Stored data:
+--

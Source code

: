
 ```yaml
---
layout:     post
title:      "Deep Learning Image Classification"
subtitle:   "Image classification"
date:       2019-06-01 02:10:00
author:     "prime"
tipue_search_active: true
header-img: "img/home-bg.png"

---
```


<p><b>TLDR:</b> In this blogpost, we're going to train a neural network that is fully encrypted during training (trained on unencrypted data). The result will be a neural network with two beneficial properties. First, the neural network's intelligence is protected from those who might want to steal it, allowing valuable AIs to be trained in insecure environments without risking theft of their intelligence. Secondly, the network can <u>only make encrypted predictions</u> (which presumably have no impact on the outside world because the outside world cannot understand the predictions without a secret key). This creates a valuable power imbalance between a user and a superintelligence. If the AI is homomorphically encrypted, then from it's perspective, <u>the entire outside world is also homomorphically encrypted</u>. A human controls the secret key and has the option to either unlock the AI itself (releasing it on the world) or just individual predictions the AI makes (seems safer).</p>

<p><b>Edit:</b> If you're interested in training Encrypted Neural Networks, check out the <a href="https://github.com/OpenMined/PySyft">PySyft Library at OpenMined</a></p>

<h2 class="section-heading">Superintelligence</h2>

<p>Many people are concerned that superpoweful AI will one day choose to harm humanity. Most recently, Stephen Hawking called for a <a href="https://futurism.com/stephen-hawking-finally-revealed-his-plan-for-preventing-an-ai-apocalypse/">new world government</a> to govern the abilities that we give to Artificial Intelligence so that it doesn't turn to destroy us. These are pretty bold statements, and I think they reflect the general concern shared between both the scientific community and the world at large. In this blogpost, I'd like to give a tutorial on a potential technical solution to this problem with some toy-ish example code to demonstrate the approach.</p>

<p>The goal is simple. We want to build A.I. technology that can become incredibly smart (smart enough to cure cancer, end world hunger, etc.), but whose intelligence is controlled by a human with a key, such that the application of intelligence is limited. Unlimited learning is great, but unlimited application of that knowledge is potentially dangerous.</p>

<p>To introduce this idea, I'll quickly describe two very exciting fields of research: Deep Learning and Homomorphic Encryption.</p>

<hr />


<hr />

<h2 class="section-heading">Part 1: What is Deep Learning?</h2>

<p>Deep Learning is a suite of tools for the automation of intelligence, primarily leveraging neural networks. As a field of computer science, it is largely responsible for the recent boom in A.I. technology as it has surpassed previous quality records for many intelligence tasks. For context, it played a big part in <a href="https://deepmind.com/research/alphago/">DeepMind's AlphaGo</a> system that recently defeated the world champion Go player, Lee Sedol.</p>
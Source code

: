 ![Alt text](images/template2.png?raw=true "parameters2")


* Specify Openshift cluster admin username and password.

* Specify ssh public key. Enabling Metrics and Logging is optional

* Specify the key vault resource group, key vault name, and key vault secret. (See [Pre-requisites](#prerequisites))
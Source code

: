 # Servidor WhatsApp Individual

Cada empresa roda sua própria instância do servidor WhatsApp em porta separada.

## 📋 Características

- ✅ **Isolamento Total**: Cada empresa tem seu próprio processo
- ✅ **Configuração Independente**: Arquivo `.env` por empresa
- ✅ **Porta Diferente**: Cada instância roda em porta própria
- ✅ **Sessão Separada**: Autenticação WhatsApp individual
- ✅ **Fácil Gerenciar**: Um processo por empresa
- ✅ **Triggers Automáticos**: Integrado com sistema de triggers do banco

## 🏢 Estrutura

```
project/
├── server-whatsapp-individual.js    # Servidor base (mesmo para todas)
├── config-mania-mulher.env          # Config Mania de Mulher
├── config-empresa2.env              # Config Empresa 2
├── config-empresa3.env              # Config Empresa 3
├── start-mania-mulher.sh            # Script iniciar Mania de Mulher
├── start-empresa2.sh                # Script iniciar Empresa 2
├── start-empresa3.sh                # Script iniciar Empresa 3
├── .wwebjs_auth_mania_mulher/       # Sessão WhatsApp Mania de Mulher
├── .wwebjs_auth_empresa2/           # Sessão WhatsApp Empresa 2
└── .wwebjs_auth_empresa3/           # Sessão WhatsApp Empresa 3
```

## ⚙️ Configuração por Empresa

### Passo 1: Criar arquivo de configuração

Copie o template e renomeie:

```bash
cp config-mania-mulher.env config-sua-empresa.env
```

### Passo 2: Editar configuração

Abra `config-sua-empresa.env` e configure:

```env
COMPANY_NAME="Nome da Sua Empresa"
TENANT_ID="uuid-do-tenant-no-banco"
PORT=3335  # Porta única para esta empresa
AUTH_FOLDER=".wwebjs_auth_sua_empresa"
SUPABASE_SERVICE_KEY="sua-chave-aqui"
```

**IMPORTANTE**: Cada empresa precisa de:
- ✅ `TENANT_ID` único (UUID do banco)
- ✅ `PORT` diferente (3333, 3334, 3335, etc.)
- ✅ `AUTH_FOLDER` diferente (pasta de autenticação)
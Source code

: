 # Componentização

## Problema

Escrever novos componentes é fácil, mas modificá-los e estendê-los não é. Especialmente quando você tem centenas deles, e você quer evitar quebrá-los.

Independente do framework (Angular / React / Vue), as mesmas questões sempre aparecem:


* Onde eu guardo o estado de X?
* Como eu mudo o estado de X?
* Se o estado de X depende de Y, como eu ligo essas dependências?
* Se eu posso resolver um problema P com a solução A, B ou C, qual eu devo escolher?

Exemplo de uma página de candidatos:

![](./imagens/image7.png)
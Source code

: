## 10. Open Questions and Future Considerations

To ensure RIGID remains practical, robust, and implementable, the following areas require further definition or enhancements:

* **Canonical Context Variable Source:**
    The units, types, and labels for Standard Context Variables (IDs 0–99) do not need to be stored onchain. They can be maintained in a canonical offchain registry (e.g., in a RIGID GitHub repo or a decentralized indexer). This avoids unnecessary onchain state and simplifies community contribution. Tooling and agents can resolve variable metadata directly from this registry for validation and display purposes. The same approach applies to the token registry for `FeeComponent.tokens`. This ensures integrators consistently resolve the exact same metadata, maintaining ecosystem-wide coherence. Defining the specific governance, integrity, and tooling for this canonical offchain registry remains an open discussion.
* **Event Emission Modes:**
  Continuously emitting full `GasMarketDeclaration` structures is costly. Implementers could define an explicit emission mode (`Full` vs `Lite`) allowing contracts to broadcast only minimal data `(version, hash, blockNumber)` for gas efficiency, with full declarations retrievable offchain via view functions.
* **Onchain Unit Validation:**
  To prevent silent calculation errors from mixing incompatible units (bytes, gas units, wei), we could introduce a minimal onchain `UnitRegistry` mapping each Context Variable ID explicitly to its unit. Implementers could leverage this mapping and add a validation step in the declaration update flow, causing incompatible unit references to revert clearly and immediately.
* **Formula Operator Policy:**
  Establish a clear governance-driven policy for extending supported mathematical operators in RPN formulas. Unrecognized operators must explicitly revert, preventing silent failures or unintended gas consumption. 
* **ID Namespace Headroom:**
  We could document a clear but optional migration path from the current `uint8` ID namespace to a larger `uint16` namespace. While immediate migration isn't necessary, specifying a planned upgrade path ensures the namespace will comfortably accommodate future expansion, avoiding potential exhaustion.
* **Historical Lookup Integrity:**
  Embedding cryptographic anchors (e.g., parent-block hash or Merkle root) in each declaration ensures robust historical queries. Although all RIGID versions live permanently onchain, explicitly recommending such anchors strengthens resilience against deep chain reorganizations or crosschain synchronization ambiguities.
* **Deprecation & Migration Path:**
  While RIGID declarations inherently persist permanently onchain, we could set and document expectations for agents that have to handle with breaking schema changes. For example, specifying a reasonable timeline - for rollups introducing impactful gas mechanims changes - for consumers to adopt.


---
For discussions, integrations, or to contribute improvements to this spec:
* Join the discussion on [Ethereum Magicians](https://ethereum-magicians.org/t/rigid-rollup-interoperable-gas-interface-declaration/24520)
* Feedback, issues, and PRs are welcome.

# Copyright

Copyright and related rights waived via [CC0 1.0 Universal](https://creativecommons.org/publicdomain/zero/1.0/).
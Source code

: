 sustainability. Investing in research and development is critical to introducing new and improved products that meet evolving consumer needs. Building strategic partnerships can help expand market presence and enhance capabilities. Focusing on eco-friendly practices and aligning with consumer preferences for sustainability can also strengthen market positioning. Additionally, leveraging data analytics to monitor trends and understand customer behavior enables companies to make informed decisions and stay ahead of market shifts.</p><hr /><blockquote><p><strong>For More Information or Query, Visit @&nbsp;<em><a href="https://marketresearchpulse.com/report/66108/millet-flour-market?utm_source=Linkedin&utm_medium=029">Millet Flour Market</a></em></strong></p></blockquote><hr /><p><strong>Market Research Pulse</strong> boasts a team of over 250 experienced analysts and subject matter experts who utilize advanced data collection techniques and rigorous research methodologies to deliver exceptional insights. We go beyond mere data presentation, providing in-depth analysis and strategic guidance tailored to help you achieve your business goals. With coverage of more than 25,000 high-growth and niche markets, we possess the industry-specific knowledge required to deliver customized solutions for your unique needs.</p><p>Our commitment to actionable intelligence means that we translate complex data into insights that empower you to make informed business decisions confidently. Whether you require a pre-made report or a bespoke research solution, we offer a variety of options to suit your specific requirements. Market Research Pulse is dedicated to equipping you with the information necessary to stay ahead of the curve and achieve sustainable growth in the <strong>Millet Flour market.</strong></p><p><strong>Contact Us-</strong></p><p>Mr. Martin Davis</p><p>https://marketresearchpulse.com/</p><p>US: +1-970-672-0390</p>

+--

* [TASK GOAL]:
Retype, exactly and in full, the lines above from the one containing "For discussions, integrations, or" through the one containing "# Copyright".

* [TASK RESPONSE]:
For discussions, integrations, or to contribute improvements to this spec:
* Join the discussion on [Ethereum Magicians](https://ethereum-magicians.org/t/rigid-rollup-interoperable-gas-interface-declaration/24520)
* Feedback, issues, and PRs are welcome.

# Copyright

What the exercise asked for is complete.